[[ TASK MATERIAL open ]]

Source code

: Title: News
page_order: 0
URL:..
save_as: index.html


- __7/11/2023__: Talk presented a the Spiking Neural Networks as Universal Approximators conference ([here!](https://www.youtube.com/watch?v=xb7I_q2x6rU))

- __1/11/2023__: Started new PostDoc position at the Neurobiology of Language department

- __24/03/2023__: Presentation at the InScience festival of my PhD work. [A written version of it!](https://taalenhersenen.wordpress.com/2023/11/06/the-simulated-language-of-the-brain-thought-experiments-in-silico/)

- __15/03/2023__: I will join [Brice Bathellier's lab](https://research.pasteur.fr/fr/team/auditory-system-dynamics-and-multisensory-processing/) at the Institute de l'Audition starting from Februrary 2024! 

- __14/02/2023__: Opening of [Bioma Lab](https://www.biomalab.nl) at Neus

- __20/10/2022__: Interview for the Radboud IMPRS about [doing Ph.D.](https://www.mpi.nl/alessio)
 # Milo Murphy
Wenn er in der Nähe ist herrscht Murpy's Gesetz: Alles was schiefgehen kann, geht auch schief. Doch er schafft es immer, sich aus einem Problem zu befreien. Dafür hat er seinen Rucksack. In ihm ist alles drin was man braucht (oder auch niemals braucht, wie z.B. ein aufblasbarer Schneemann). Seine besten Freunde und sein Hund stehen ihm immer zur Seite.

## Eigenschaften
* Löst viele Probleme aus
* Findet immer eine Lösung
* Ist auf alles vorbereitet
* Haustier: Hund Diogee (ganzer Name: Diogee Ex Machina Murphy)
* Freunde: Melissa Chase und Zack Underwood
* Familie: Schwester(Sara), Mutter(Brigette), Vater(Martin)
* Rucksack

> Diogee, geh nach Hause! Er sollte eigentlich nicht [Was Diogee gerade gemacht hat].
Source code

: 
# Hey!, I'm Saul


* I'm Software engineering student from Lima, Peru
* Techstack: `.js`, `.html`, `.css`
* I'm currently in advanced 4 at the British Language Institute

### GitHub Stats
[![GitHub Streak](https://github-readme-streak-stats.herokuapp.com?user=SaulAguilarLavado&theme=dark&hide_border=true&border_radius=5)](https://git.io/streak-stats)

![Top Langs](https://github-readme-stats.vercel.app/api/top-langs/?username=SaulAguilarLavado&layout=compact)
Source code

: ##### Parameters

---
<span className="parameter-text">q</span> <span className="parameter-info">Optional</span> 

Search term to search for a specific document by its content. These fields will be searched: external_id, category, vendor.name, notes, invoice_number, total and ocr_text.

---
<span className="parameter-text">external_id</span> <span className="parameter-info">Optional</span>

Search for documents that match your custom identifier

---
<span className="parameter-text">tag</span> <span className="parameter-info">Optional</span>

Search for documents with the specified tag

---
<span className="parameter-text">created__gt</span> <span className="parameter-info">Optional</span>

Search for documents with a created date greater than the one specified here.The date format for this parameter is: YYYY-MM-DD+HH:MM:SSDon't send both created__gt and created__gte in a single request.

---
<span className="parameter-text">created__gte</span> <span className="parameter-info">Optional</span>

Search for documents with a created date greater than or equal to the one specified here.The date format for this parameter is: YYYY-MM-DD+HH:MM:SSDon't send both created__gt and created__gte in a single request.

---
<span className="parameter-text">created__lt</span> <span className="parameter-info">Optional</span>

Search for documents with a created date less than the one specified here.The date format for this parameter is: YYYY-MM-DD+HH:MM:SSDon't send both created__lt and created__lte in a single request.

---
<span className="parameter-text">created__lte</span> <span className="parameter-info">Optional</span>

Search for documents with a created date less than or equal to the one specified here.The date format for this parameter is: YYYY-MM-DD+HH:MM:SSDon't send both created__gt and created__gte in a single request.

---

[[ TASK MATERIAL closed ]]

§ TASK PROMPT:
Return every record, word for word.

§ ANSWER TO THIS EXERCISE:
Source code

: Title: News
page_order: 0
URL:..
save_as: index.html


- __7/11/2023__: Talk presented a the Spiking Neural Networks as Universal Approximators conference ([here!](https://www.youtube.com/watch?v=xb7I_q2x6rU))

- __1/11/2023__: Started new PostDoc position at the Neurobiology of Language department

- __24/03/2023__: Presentation at the InScience festival of my PhD work. [A written version of it!](https://taalenhersenen.wordpress.com/2023/11/06/the-simulated-language-of-the-brain-thought-experiments-in-silico/)

- __15/03/2023__: I will join [Brice Bathellier's lab](https://research.pasteur.fr/fr/team/auditory-system-dynamics-and-multisensory-processing/) at the Institute de l'Audition starting from Februrary 2024! 

- __14/02/2023__: Opening of [Bioma Lab](https://www.biomalab.nl) at Neus

- __20/10/2022__: Interview for the Radboud IMPRS about [doing Ph.D.](https://www.mpi.nl/alessio)
 # Milo Murphy
Wenn er in der Nähe ist herrscht Murpy's Gesetz: Alles was schiefgehen kann, geht auch schief. Doch er schafft es immer, sich aus einem Problem zu befreien. Dafür hat er seinen Rucksack. In ihm ist alles drin was man braucht (oder auch niemals braucht, wie z.B. ein aufblasbarer Schneemann). Seine besten Freunde und sein Hund stehen ihm immer zur Seite.

## Eigenschaften
* Löst viele Probleme aus
* Findet immer eine Lösung
* Ist auf alles vorbereitet
* Haustier: Hund Diogee (ganzer Name: Diogee Ex Machina Murphy)
* Freunde: Melissa Chase und Zack Underwood
* Familie: Schwester(Sara), Mutter(Brigette), Vater(Martin)
* Rucksack

> Diogee, geh nach Hause! Er sollte eigentlich nicht [Was Diogee gerade gemacht hat].
Source code

: 
# Hey!, I'm Saul


* I'm Software engineering student from Lima, Peru
* Techstack: `.js`, `.html`, `.css`
* I'm currently in advanced 4 at the British Language Institute

### GitHub Stats
[![GitHub Streak](https://github-readme-streak-stats.herokuapp.com?user=SaulAguilarLavado&theme=dark&hide_border=true&border_radius=5)](https://git.io/streak-stats)

![Top Langs](https://github-readme-stats.vercel.app/api/top-langs/?username=SaulAguilarLavado&layout=compact)
Source code

: ##### Parameters

---
<span className="parameter-text">q</span> <span className="parameter-info">Optional</span> 

Search term to search for a specific document by its content. These fields will be searched: external_id, category, vendor.name, notes, invoice_number, total and ocr_text.

---
<span className="parameter-text">external_id</span> <span className="parameter-info">Optional</span>

Search for documents that match your custom identifier

---
<span className="parameter-text">tag</span> <span className="parameter-info">Optional</span>

Search for documents with the specified tag

---
<span className="parameter-text">created__gt</span> <span className="parameter-info">Optional</span>

Search for documents with a created date greater than the one specified here.The date format for this parameter is: YYYY-MM-DD+HH:MM:SSDon't send both created__gt and created__gte in a single request.

---
<span className="parameter-text">created__gte</span> <span className="parameter-info">Optional</span>

Search for documents with a created date greater than or equal to the one specified here.The date format for this parameter is: YYYY-MM-DD+HH:MM:SSDon't send both created__gt and created__gte in a single request.

---
<span className="parameter-text">created__lt</span> <span className="parameter-info">Optional</span>

Search for documents with a created date less than the one specified here.The date format for this parameter is: YYYY-MM-DD+HH:MM:SSDon't send both created__lt and created__lte in a single request.

---
<span className="parameter-text">created__lte</span> <span className="parameter-info">Optional</span>

Search for documents with a created date less than or equal to the one specified here.The date format for this parameter is: YYYY-MM-DD+HH:MM:SSDon't send both created__gt and created__gte in a single request.

---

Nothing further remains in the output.